Второй двор направо в первом этаже: «Заведующий отделом личного состава фирмы Манделя». И тут же огромное объявление: «С предложением услуг просят не обращаться». И еще одно объявление: «Входить без стука». Пиннеберг так и делает: входит без стука.
Загородка. За ней пять пишущих машинок. За пятью пишущими машинками пять машинисток, одни помоложе, другие постарше. Все пять вскидывают глаза от машинок, и все пять тут же снова утыкаются носом в машинку и стукают дальше: ни одна не видела, что кто-то вошел. Пиннеберг стоит и ждет. Спустя некоторое время он обращается к одной из них — к той, что в зеленой блузке, к той, что сидит к нему всех ближе:
— Будьте любезны, фройляйн…
— Будьте любезны! — говорит зеленая блузка и смотрит на него с таким возмущением, словно он предложил ей тут же, немедля с ним…
— Я хотел бы видеть господина Лемана.
— Объявление на дверях!
— Простите, что вы сказали?
— Объявление на дверях!
— Я не понимаю вас, фройляйн. Зеленая блузка возмущена.
— Прочитайте объявление на дверях: «С предложением услуг просят не обращаться».
— Прочитал. Но я вызван к господину Леману. Господин Леман ждет меня.

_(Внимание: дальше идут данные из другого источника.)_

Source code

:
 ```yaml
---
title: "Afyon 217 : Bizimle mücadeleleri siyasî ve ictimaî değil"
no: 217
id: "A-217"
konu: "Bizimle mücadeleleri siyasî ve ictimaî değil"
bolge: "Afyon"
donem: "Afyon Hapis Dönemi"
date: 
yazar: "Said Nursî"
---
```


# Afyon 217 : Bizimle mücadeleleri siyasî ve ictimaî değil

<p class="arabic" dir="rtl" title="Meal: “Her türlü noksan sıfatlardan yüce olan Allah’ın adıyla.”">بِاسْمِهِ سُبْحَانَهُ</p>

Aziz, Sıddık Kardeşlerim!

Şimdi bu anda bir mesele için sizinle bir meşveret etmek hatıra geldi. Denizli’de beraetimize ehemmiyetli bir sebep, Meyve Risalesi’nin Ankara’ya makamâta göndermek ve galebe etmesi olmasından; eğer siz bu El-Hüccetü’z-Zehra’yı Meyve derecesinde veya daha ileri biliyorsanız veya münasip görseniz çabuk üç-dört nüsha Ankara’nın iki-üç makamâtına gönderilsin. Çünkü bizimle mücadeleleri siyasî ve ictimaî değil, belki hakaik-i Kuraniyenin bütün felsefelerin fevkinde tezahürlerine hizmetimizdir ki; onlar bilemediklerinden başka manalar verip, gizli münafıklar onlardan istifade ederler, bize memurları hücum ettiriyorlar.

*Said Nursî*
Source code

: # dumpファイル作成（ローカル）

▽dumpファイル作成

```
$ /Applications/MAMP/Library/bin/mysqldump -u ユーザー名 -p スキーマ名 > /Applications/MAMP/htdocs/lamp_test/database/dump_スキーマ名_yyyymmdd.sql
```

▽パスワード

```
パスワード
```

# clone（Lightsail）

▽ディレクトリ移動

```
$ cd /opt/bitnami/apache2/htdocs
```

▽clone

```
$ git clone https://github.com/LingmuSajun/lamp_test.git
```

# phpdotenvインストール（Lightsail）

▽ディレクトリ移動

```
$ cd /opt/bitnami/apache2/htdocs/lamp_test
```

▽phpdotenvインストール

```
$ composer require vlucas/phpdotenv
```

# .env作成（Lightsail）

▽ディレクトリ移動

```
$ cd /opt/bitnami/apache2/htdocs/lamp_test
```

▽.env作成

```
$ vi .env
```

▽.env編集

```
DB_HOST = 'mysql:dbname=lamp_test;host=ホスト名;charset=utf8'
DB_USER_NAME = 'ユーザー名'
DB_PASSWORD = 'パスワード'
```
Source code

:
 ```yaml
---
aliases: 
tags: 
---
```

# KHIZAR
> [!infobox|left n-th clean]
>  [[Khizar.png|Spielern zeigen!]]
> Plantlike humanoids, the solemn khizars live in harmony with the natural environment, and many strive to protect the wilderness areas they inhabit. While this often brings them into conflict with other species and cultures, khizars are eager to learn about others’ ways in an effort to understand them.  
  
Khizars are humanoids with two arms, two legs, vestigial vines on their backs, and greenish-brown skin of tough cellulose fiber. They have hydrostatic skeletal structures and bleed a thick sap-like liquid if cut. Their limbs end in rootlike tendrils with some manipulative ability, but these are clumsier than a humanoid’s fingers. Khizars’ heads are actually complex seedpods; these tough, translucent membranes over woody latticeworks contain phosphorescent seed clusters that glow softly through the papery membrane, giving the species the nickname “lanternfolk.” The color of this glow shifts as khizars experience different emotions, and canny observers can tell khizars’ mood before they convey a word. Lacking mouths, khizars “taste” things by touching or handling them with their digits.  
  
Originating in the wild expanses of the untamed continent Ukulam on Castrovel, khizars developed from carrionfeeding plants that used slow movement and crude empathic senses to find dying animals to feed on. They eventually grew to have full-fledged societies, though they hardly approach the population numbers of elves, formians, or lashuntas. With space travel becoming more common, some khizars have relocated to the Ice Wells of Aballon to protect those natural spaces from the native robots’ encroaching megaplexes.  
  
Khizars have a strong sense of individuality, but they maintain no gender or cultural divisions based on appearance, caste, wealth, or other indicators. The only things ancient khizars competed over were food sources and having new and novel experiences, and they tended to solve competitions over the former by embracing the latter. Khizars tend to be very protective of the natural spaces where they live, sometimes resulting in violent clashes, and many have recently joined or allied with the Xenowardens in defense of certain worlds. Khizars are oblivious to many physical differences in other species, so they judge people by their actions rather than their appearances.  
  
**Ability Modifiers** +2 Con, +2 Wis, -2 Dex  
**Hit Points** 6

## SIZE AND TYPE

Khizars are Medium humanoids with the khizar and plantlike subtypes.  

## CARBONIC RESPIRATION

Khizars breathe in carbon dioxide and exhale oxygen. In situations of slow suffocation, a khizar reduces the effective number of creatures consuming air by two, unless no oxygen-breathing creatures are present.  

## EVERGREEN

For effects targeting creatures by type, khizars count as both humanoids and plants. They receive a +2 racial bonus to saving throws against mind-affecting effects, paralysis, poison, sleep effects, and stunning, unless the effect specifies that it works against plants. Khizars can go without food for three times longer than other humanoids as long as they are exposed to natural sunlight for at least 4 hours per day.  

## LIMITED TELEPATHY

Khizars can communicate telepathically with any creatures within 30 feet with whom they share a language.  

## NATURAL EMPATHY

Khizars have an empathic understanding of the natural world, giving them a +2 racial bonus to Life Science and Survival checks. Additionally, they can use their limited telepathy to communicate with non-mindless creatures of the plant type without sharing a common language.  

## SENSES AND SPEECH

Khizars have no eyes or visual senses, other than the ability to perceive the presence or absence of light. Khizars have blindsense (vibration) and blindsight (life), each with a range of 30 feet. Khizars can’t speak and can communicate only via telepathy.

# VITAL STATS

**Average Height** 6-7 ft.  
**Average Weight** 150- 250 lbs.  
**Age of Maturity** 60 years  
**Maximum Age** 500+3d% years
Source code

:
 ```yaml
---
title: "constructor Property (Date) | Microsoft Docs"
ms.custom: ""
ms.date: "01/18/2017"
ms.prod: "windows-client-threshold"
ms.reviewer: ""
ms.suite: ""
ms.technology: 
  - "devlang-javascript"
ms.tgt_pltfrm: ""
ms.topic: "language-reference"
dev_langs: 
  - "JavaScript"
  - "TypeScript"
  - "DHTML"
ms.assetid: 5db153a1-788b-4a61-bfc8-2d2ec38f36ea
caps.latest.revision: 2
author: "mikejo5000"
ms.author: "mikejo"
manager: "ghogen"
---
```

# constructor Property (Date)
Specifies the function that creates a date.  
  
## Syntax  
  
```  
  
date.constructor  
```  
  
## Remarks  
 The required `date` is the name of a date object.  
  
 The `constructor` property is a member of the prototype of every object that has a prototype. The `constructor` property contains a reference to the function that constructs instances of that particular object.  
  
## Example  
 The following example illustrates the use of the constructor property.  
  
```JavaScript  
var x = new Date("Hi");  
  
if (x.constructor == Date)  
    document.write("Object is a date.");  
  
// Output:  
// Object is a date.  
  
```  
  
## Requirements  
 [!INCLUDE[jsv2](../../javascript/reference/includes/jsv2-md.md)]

Машинистка — Пиннеберг находит, что она довольно мила и как будто с недурными манерами, интересно только, как она разговаривает со своим шефом, неужели так же, как с сослуживцами? — машинистка сердито смотрит на него.
— Заявление! — говорит она. И затем с раздражением поясняет: — Заполняйте заявление!
Пиннеберг следует за ее взглядом. В углу на конторке лежит блокнот, на цепочке висит карандаш.
«Господин (госпожа) _______________
хотел бы видеть господина (госпожу) _______________
Цель посещения (указать точно) _______________
Пиннеберг пишет сначала: «Пиннеберг», затем «Лемана», над целью посещения, которую надо указать точно, он призадумывается. Он колеблется между «известна» и «поступление на работу». Но ни то, ни другое, вероятно, не удовлетворит строгую машинистку, и он пишет: «Яхман».
— Пожалуйста.
— Положите сюда.
Заявление лежит на барьере, машинки стрекочут, Пиннеберг ждет.
Немного спустя он кротко напоминает:
— Фройляйн, я думаю, что господин Леман меня ждет. Ответа нет.
— Фройляйн, будьте любезны!
Машинистка что-то бормочет, что-то нечленораздельное, вроде «пш-пш-пш», Пиннебергу приходит в голову, что так шипят змеи.
«Да, если здесь все сослуживцы такие…» — грустно думает Пиннеберг. Он все еще ждет.
Некоторое время спустя приходит рассыльный в серой форме.